Aunque todo esto es una estupidez... Cuando llegue a casa, todo volverá a su
cauce...»
En
Petersburgo ocurrió lo mismo: se pasaba el santo día en la habitación, tumbado
en el diván, y sólo se levantaba para beber cerveza.
Mijaíl
Averiánich no cesaba de insistir en que fuesen a Varsovia lo antes posible.
-¿Para
qué voy a ir, amigo mío? -decía Andrei Efímich, con voz suplicante. Vaya usted
solo y déjeme volver a casa. ¡Se lo ruego!
-¡De
ninguna manera! -protestaba Mijaíl Averiánich.
Es
una ciudad maravillosa. ¡En ella pasé los cinco años más felices de mi vida!
Andrei
Efímich no era un hombre de carácter como para mantenerse firme, por lo que,
haciendo de tripas corazón, fue a Varsovia. Allí tampoco salía de la
habitación, permanecía tumbado en el diván y se irritaba consigo mismo, con su
amigo y con los criados, que se resistían tenazmente a comprender el ruso.

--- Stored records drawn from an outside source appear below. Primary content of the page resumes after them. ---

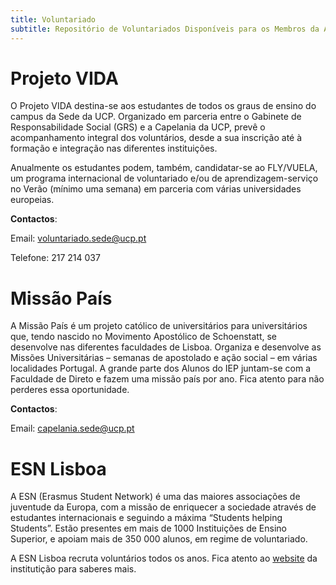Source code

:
 ```yaml
---
title: Voluntariado
subtitle: Repositório de Voluntariados Disponíveis para os Membros da AAIEP.
---
```


# Projeto VIDA

O Projeto VIDA destina-se aos estudantes de todos os graus de ensino do campus da Sede da UCP. Organizado em parceria entre o Gabinete de Responsabilidade Social (GRS) e a Capelania da UCP, prevê o acompanhamento integral dos voluntários, desde a sua inscrição até à formação e integração nas diferentes instituições.

Anualmente os estudantes podem, também, candidatar-se ao FLY/VUELA, um programa internacional de voluntariado e/ou de aprendizagem-serviço no Verão (mínimo uma semana) em parceria com várias universidades europeias. 

**Contactos**:

Email: voluntariado.sede@ucp.pt 

Telefone: 217 214 037

# Missão País

A Missão País é um projeto católico de universitários para universitários que, tendo nascido no Movimento Apostólico de Schoenstatt, se desenvolve nas diferentes faculdades de Lisboa. Organiza e desenvolve as Missões Universitárias – semanas de apostolado e ação social – em várias localidades Portugal. A grande parte dos Alunos do IEP juntam-se com a Faculdade de Direto e fazem uma missão país por ano. Fica atento para não perderes essa oportunidade. 

**Contactos**:  

Email: capelania.sede@ucp.pt

# ESN Lisboa 

A ESN (Erasmus Student Network) é uma das maiores associações de juventude da Europa, com a missão de enriquecer a sociedade através de estudantes internacionais e seguindo a máxima “Students helping Students”. Estão presentes em mais de 1000 Instituições de Ensino Superior, e apoiam mais de 350 000 alunos, em regime de voluntariado. 

A ESN Lisboa recruta voluntários todos os anos. Fica atento ao [website](https://www.esnlisboa.org/) da institutição para saberes mais. 
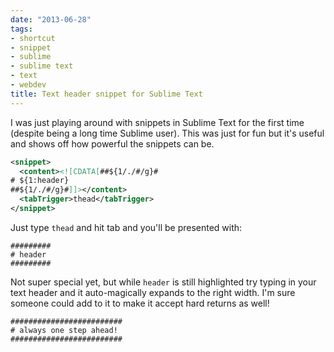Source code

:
 ```yaml
---
date: "2013-06-28"
tags:
- shortcut
- snippet
- sublime
- sublime text
- text
- webdev
title: Text header snippet for Sublime Text
---
```


I was just playing around with snippets in Sublime Text for the first time (despite being a long time Sublime user). This was just for fun but it's useful and shows off how powerful the snippets can be.

```xml
<snippet>
  <content><![CDATA[##${1/./#/g}#
# ${1:header}
##${1/./#/g}#]]></content>
  <tabTrigger>thead</tabTrigger>
</snippet>
```

Just type `thead` and hit tab and you'll be presented with:

```text
#########
# header
#########
```

Not super special yet, but while `header` is still highlighted try typing in your text header and it auto-magically expands to the right width. I'm sure someone could add to it to make it accept hard returns as well!

```text
#########################
# always one step ahead!
#########################
```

Mientras tanto, Mijaíl Averiánich, sano, animoso y jovial como de ordinario,
recorría de la mañana a la noche la ciudad en busca de sus viejos conocidos.
Alguna noche no durmió en el hotel.
Después
de una de ellas, pasada Dios sabe dónde, volvió muy temprano en un estado de
gran agitación, rojo y despeinado. Durante largo rato estuvo paseando de un
rincón a otro, gruñendo para sus adentros; luego se detuvo y dijo:
-¡El
honor ante todo!
Después
de nuevas idas y venidas, se agarró la cabeza con ambas manos y dijo con voz
trágica:
-¡Sí,
el honor ante todo! ¡Maldito sea el minuto en que se me ocurrió venir a esta
Babilonia! Querido mío -añadió, volviéndose hacia el doctor, desprécieme: ¡he
jugado y he perdido! ¡Déme quinientos rublos!
Andrei
Efímich los contó y, en silencio, los entregó a su amigo. Este, rojo todavía de
vergüenza y cólera, balbuceó un juramento incoherente e innecesario, se puso la
gorra y salió a la calle. Al volver, dos horas más tarde, se desplomó en una
butaca, dejó escapar un sonoro suspiro y dijo:
-¡Ha
sido salvado el honor! ¡Vámonos, amigo mío! No quiero permanecer ni un minuto
más en esta maldita ciudad. ¡Son unos granujas! ¡Unos espías austríacos!
Cuando
los amigos regresaron a su ciudad, era ya noviembre y las calles estaban
cubiertas con una profunda capa de nieve. El puesto de Andrei Efímich lo
ocupaba el doctor Jobótov, quien vivía aún en la casa de antes, esperando que
aquél volviese y dejase libre el piso del hospital. La mujer fea a la que él
llamaba cocinera vivía ya en uno de los pabellones.
Por
la ciudad corrían nuevos rumores acerca del hospital. Se decía que la mujer fea
había reñido con el inspector y que éste se había arrastrado ante ella de
rodillas, pidiendo perdón.
Al
día siguiente de su regreso, Andrei Efímich tuvo ya que buscar nuevo
alojamiento.
-Amigo
mío -le dijo tímidamente el jefe de Correos perdóneme una pregunta indiscreta:
¿de qué recursos dispone?
Andrei
Efímich contó en silencio su dinero y dijo:
-De
ochenta y seis rublos.
-No
me refiero a eso -insistió turbado Mijaíl Averiánich, que no había comprendido
al doctor.
Lo
que le pregunto es de qué recursos dispone en general.
-Ya
se lo he dicho: de ochenta y seis rublos...
No
tengo nada más.
Mijaíl
Averiánich tenía al doctor por una persona honrada y noble, pero, a pesar de
todo, sospechaba que, por lo menos, dispondría de un capital de veinte mil
rublos. Ahora, al saber que era un mendigo, que no tenía nada para vivir,
rompió a llorar y abrazó a su amigo.